Calculating IOPS for a single HDD – what am I doing wrong

hard driveiopsmetrics

So I know there is no standardized way of calculating IOPS for a HDD, but from everything I have read it appears one of the most accurate formulas is the following:

IOP/ms = + {rotational latency} + ({block size} / {data transfer rate})

Which is IOs per millisecond or what the book I've been reading calls "Disk Service Time". Also rotational latency is calculated as half of one rotation in milliseconds.

This was taken from the EMC book "Information Storage and Management" -arguably a pretty reliable source right\wrong?

Putting this formula into practice consider this Seagate data sheet.
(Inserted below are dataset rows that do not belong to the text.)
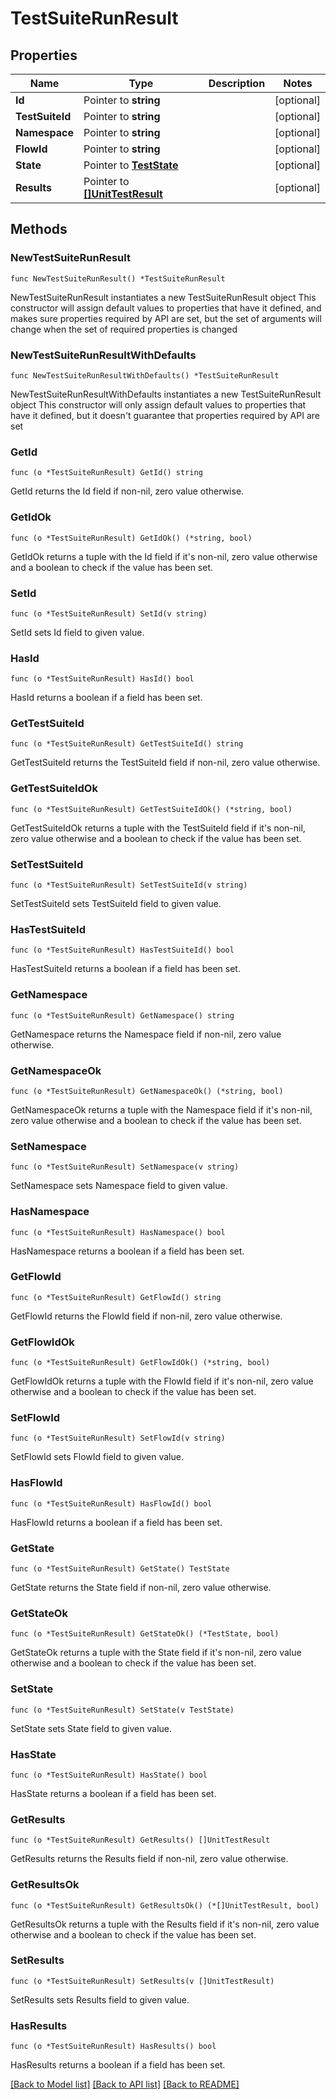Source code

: # TestSuiteRunResult

## Properties

Name | Type | Description | Notes
------------ | ------------- | ------------- | -------------
**Id** | Pointer to **string** |  | [optional] 
**TestSuiteId** | Pointer to **string** |  | [optional] 
**Namespace** | Pointer to **string** |  | [optional] 
**FlowId** | Pointer to **string** |  | [optional] 
**State** | Pointer to [**TestState**](TestState.md) |  | [optional] 
**Results** | Pointer to [**[]UnitTestResult**](UnitTestResult.md) |  | [optional] 

## Methods

### NewTestSuiteRunResult

`func NewTestSuiteRunResult() *TestSuiteRunResult`

NewTestSuiteRunResult instantiates a new TestSuiteRunResult object
This constructor will assign default values to properties that have it defined,
and makes sure properties required by API are set, but the set of arguments
will change when the set of required properties is changed

### NewTestSuiteRunResultWithDefaults

`func NewTestSuiteRunResultWithDefaults() *TestSuiteRunResult`

NewTestSuiteRunResultWithDefaults instantiates a new TestSuiteRunResult object
This constructor will only assign default values to properties that have it defined,
but it doesn't guarantee that properties required by API are set

### GetId

`func (o *TestSuiteRunResult) GetId() string`

GetId returns the Id field if non-nil, zero value otherwise.

### GetIdOk

`func (o *TestSuiteRunResult) GetIdOk() (*string, bool)`

GetIdOk returns a tuple with the Id field if it's non-nil, zero value otherwise
and a boolean to check if the value has been set.

### SetId

`func (o *TestSuiteRunResult) SetId(v string)`

SetId sets Id field to given value.

### HasId

`func (o *TestSuiteRunResult) HasId() bool`

HasId returns a boolean if a field has been set.

### GetTestSuiteId

`func (o *TestSuiteRunResult) GetTestSuiteId() string`

GetTestSuiteId returns the TestSuiteId field if non-nil, zero value otherwise.

### GetTestSuiteIdOk

`func (o *TestSuiteRunResult) GetTestSuiteIdOk() (*string, bool)`

GetTestSuiteIdOk returns a tuple with the TestSuiteId field if it's non-nil, zero value otherwise
and a boolean to check if the value has been set.

### SetTestSuiteId

`func (o *TestSuiteRunResult) SetTestSuiteId(v string)`

SetTestSuiteId sets TestSuiteId field to given value.

### HasTestSuiteId

`func (o *TestSuiteRunResult) HasTestSuiteId() bool`

HasTestSuiteId returns a boolean if a field has been set.

### GetNamespace

`func (o *TestSuiteRunResult) GetNamespace() string`

GetNamespace returns the Namespace field if non-nil, zero value otherwise.

### GetNamespaceOk

`func (o *TestSuiteRunResult) GetNamespaceOk() (*string, bool)`

GetNamespaceOk returns a tuple with the Namespace field if it's non-nil, zero value otherwise
and a boolean to check if the value has been set.

### SetNamespace

`func (o *TestSuiteRunResult) SetNamespace(v string)`

SetNamespace sets Namespace field to given value.

### HasNamespace

`func (o *TestSuiteRunResult) HasNamespace() bool`

HasNamespace returns a boolean if a field has been set.

### GetFlowId

`func (o *TestSuiteRunResult) GetFlowId() string`

GetFlowId returns the FlowId field if non-nil, zero value otherwise.

### GetFlowIdOk

`func (o *TestSuiteRunResult) GetFlowIdOk() (*string, bool)`

GetFlowIdOk returns a tuple with the FlowId field if it's non-nil, zero value otherwise
and a boolean to check if the value has been set.

### SetFlowId

`func (o *TestSuiteRunResult) SetFlowId(v string)`

SetFlowId sets FlowId field to given value.

### HasFlowId

`func (o *TestSuiteRunResult) HasFlowId() bool`

HasFlowId returns a boolean if a field has been set.

### GetState

`func (o *TestSuiteRunResult) GetState() TestState`

GetState returns the State field if non-nil, zero value otherwise.

### GetStateOk

`func (o *TestSuiteRunResult) GetStateOk() (*TestState, bool)`

GetStateOk returns a tuple with the State field if it's non-nil, zero value otherwise
and a boolean to check if the value has been set.

### SetState

`func (o *TestSuiteRunResult) SetState(v TestState)`

SetState sets State field to given value.

### HasState

`func (o *TestSuiteRunResult) HasState() bool`

HasState returns a boolean if a field has been set.

### GetResults

`func (o *TestSuiteRunResult) GetResults() []UnitTestResult`

GetResults returns the Results field if non-nil, zero value otherwise.

### GetResultsOk

`func (o *TestSuiteRunResult) GetResultsOk() (*[]UnitTestResult, bool)`

GetResultsOk returns a tuple with the Results field if it's non-nil, zero value otherwise
and a boolean to check if the value has been set.

### SetResults

`func (o *TestSuiteRunResult) SetResults(v []UnitTestResult)`

SetResults sets Results field to given value.

### HasResults

`func (o *TestSuiteRunResult) HasResults() bool`

HasResults returns a boolean if a field has been set.


[[Back to Model list]](../README.md#documentation-for-models) [[Back to API list]](../README.md#documentation-for-api-endpoints) [[Back to README]](../README.md)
I am going to calculate IOPS for the ST3000DM001 model for a block size of 4kb:

  • Seek Average (Write) = 9.5 -I'll measuring IOPS for writes
  • Spindle speed = 7200rpm
  • Average Data Rate = 156MB/s

So my variables are:

  • Seek Time = 9.5ms
  • Rotational latency = (.5 / (7200rpm / 60)) = 0.004s = 4ms
  • Data Rate = 156MB/s = (0.156MB/ms / 0.004MB) = 39

9.5ms + 4ms + 39 = IO/ms 52.5

1 / (52.5 * 0.001) = 19 IOPS

19 IOPS for this drive clearly is not right so what am I doing wrong?

Best Answer

Your basic formulas are reasonable, but this:

Data Rate = 156MB/s = (0.156MB/ms / 0.004MB) = 39

can't be right. You need to determine the time needed to read a block, which would be

4 KB / 156 MB/s = 2.5 * 10^-5s ( ~ 0.025 ms)

As this is value is negligible, you might omit it for your rule-of-thumb approximation and the calculation would look like 1 / 0.0135, resulting in around 74 IOPS.